The quality of her suspensions, associations, synapses— those interstitial spaces that neither crouch in certainty nor dissolve into the air of unknowing, but persist in an almost hypnotic between-state of leveraged access to deeper reality— these moments begin to rise and spread around and through and below the words, constituting a type of knowing and experience that squeezes juice from every discernable anatomy-bloop inside our greater gray-matter blobdom.

So in case it’s not clear, by “leap” I don’t mean she’s helter-skelter jumping from one idea to another. Although one thought often seems rather geographically far from its subsequent peer in her poems, rather the opposite experience seems to unfold, as they near each other so rapidly they almost merge into a single phenomenon. Insight is offered not as a resolution but as a set of wings to join the flock in the aerial saccades that bring these confluences into being.

And it’s in that invisible bridging, in that unspoken but deeply, dimly felt association, association that runs along a deep undersea cable, perhaps, that she initiates us into her strange and enchanting, wing-gifting, cyprus-leaping species. She forges deeper understanding by surrendering, beautifully and skillfully, what is known: always into the field of all that is possible.

Like me, you may wonder why I haven’t offered any evidence, any quotes yet. Reader, I’ve tried. Her poems so thoroughly resist any part of themselves being lifted out and away that I found it nearly impossible. Oh, she’s got plenty of one-liners, real zingers— a thousand thousand of them— but to me, each one reaches, and holds, and intertwines so dearly and truly and faithfully and fruitfully to all its brethren that to remove any one of them from its greater bed of being is to cheapen and misunderstand it on sight, because it is a “one” that can only be fully known in the active presence of its counterpart “many.”

I mean, how cool is that, though— having almost every line be fully capable of virtuoso performance, and yet each of these little phenoms of contemporary poetry also *genuinely* seem to defer to, and indeed actively prefer, the company of their living entangledness, their inextricable implication in the life of all others.

So what I want to look at is a series of Rachel’s ending lines. Since her endings both embody and transform what has come before, they seem a decent way to solve the entanglement problem for the bogarting reader. I want to look at each of these little deaths and ask it what flavor it gives to our living.

[Note: I will be italicizing all last lines I use. For the audio, I’ll be reading in a slightly regrettably arch way to try and make the auditory distinguishment.]

flesh so terrible / you would cut off your own face to be free of it.

This is the end of her opening poem. You’re not crazy; she is not messing around. The poem’s title, “Severed Head of a Giant 40,000-Year-Old Wolf Found in Russia” is ballsy, funny, horrifying, drool-out-of-one-side-of-the-mouth fascinating, and most importantly, very much in conversation with her ending line, which, again, is flesh so terrible / you would cut off your own face to be free of it.

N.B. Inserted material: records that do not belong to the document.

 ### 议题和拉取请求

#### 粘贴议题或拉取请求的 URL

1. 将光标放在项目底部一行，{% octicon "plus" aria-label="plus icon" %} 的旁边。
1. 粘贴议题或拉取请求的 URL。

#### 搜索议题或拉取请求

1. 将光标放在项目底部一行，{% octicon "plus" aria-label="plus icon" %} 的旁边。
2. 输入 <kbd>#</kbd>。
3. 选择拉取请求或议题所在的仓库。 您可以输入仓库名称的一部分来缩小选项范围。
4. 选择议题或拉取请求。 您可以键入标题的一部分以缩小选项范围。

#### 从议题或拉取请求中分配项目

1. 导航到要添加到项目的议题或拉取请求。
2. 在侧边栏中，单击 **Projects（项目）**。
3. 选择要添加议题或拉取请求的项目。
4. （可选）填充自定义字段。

Why is the speaker (and reader) fused with this dead and rediscovered, terrifying creature? Why is the corpse’s head somehow also “your own face” suddenly? Oh, wait— because we, too, will be dead and gone; we, too, are predators; we, too, lay waste to life around us and very much should terrify ourselves at this point, given all evidence.

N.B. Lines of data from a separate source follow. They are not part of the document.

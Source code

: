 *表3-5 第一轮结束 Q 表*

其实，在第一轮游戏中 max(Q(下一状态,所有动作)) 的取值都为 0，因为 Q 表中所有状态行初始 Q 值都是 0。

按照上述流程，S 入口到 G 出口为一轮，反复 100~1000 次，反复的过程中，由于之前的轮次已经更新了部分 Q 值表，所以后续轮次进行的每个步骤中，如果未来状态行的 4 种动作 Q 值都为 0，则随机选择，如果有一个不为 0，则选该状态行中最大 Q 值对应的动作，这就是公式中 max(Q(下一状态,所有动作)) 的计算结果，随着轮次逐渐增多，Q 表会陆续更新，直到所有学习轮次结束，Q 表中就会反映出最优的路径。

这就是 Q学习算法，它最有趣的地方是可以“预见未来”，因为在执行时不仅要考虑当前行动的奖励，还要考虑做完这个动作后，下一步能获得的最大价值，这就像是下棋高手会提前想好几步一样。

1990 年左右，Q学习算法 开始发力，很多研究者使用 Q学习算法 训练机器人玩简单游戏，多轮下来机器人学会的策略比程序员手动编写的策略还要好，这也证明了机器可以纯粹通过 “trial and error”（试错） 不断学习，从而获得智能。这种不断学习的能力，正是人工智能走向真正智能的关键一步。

So that’s one flavor we get: our own stank-ass, disgustingly/stupidly cruel human carcasses. You know, like the ones that STARVE ACTUAL CHILDREN OVER A GODDAMNED PISSING MATCH FOR FEDERAL DOLLARS. I imagine that’s one of the many horrors she’d cut her own face off to be free of.

But the parallel, between the hideousness of the wolf and so much of what I’d call the Western self, doesn’t just sit there, spreading in a pool of smug knowingness. It jumps up on the little tumbling pony of the word “would” in the phrase “would cut off your own face to be free of it,” that leaning conditional, and launches out into the rest of the book with that keening sense of striving


For what? Well, as she says, “to be free.”